Sebagai pimpinan operasional, Sabriyansyah mengoordinasikan tim lintas fungsi sejak dini hari. Tantangan utama yang dihadapi bukan hanya soal teknis dapur, tetapi juga menjaga kesiapan fisik dan mental tim agar seluruh tahapan produksi hingga distribusi berjalan sesuai jadwal.

Baca Juga :  Wow 16 Lokasi Wisata di Blora Ini Wajib Anda Kunjungi

“Tantangan terbesar adalah menjaga konsistensi disiplin dan fokus tim di jam kerja yang sangat dini, ketika kondisi fisik dan mental belum sepenuhnya prima,” ujar Sabriyansyah.

Ia menegaskan bahwa seluruh aktivitas di dapur memiliki tingkat urgensi waktu yang tinggi karena berkaitan langsung dengan jadwal belajar siswa.

Sabriansyah Putra Wardana, Kepala SPPG Blora Cepu Cepu 2. || Foto: Muji/topdetiknews.com

“Seluruh proses di dapur MBG bersifat time-critical: mulai dari persiapan bahan, pengolahan, pengemasan, hingga distribusi tidak boleh meleset karena berhubungan langsung dengan jam belajar siswa. Kesalahan kecil di satu titik bisa berdampak ke seluruh rantai layanan,” tegasnya.

Untuk menjaga kinerja tim di bawah tekanan waktu, Sabriyansyah menerapkan sistem kerja yang jelas disertai pendekatan kepemimpinan yang humanis. Pembagian tugas dibuat terstruktur agar setiap personel memahami perannya, sementara kehadiran pimpinan di lapangan menjadi bagian penting dari pengawasan operasional.

“Keteladanan pimpinan, hadir paling awal, terlibat langsung, dan tidak hanya memberi perintah. Komunikasi yang humanis, termasuk apresiasi kecil, briefing singkat namun konsisten, serta evaluasi tanpa menyalahkan. Dengan pendekatan ini, tim merasa dihargai sebagai satu kesatuan misi, bukan sekadar pekerja dapur,” ungkapnya.

Profesionalisme juga ditunjukkan Sabriyansyah dalam menyikapi kendala lapangan, termasuk saat menerima komplain terkait distribusi.

Baca Juga :  Iptu Umbaran Wibowo Imbau Petani Tak Gunakan Jebakan Listrik di Sawah

“Menerima komplain dengan terbuka dan empatik, tanpa defensif. Memberikan klarifikasi resmi dan solusi konkret, evaluasi internal dan perbaikan sistem, agar kejadian tidak berulang. Prinsipnya, komplain bukan untuk diperdebatkan, tetapi menjadi alarm perbaikan layanan,” jelas Sabriyansyah.
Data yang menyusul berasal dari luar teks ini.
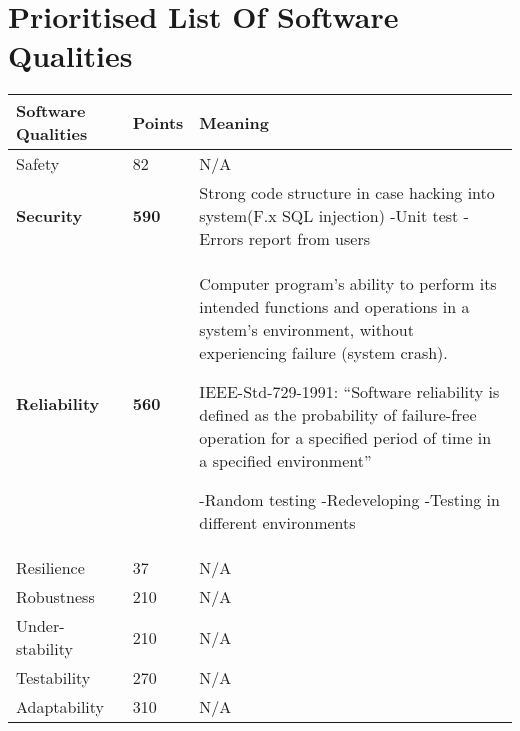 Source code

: \renewcommand{\headrulewidth}{0.1pt}
\renewcommand{\footrulewidth}{0.1pt}

\section*{Prioritised List Of Software Qualities}

\begin{center}
	\setlength{\tabcolsep}{3em}
	\begin{tabular}{| l | l | p{6cm} |}
	
 		\hline
			Software Qualities & Points & Meaning \\ \hline
   			Safety & 82 & N\slash A \\ \hline
			
			\textbf{Security} & \textbf{590} & Strong code structure in case hacking into system(F.x SQL injection)
			-Unit test
			-Errors report from users \\ \hline
			
			\textbf{Reliability} & \textbf{560} & Computer program’s ability  to perform its intended functions and operations in a system's environment, without experiencing failure (system crash).

			IEEE-Std-729-1991: “Software reliability is defined as the probability of failure-free operation for a specified period of time in a specified environment” 

			-Random testing
			-Redeveloping
			-Testing in different environments \\ \hline
			
			Resilience & 37 & N\slash A \\ \hline
			
			Robustness & 210 & N\slash A \\ \hline
			
			Under-stability & 210 & N\slash A \\ \hline
			
			Testability & 270 & N\slash A \\ \hline
			
			Adaptability & 310 &  N\slash A \\ \hline
			

\end{tabular}
\end{center}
Bagi Sabriyansyah, memimpin dapur SPPG adalah bentuk pengabdian yang dijalani sepenuh hati.

“Melayani dengan sepenuh hati tanpa ada rasa beban di hati dengan mengandalkan keteladanan dan kedisiplinan apapun itu dan menjadikan dapur itu sebagai jantung hati yang menyatu dengan jiwa raga saya,” pungkasnya.